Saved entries
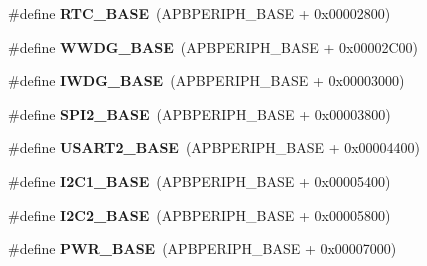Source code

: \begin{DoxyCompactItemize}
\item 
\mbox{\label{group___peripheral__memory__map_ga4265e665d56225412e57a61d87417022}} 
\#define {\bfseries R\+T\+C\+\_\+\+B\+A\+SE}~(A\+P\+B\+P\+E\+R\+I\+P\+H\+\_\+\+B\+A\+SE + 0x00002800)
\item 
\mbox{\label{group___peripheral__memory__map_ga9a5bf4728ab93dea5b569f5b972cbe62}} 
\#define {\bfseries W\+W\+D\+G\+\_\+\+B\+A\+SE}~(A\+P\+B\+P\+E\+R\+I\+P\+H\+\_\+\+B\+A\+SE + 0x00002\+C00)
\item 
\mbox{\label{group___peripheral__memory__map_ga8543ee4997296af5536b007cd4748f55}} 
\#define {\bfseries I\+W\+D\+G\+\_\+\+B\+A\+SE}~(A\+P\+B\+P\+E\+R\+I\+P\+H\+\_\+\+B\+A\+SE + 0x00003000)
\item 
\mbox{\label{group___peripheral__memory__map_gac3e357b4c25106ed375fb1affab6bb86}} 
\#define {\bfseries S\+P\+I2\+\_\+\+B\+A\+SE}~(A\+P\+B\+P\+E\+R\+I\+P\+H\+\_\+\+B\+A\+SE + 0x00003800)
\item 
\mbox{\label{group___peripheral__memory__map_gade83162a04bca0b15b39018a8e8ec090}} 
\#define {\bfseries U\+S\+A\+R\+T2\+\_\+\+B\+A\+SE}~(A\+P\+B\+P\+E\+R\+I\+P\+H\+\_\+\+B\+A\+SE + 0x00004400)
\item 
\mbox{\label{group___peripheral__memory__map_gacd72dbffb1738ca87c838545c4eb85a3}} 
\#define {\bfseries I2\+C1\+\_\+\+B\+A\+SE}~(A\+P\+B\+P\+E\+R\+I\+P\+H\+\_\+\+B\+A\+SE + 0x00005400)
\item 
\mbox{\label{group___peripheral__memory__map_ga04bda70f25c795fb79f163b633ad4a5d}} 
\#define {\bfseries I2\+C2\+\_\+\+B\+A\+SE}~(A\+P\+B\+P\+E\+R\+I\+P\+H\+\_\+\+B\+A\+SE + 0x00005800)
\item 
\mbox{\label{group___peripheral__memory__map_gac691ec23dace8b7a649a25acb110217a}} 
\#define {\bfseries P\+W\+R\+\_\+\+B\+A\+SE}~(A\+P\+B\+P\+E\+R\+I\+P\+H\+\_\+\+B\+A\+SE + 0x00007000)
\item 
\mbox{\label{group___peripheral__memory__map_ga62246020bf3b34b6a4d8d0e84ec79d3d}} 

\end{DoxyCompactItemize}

▶ WORK ORDER: Say how many of the lines above include the word "mbox", giving the figure alone.

▶ YOUR SOLUTION: 9